## The problem:
Check every line of the data for the string "change" and copy the ones that have it.

════════════════════

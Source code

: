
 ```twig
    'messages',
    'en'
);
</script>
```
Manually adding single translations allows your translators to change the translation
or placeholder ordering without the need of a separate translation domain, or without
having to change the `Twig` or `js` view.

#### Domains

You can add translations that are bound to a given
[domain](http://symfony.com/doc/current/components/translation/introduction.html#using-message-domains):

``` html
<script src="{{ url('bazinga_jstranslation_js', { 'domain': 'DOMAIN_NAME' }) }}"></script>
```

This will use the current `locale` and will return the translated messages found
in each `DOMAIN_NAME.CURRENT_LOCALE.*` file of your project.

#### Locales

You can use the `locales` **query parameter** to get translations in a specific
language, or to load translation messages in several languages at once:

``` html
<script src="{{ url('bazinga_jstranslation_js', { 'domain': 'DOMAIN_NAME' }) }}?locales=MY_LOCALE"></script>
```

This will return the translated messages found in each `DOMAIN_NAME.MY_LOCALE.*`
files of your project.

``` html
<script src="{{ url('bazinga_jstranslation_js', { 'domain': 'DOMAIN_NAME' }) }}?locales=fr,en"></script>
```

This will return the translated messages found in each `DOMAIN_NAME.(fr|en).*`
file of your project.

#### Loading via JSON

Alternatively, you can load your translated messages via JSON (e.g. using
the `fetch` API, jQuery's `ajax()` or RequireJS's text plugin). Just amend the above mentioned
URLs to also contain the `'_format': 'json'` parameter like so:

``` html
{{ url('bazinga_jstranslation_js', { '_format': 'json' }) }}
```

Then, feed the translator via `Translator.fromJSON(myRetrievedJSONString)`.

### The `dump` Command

════════════════════

## Task solution:
Manually adding single translations allows your translators to change the translation
having to change the `Twig` or `js` view.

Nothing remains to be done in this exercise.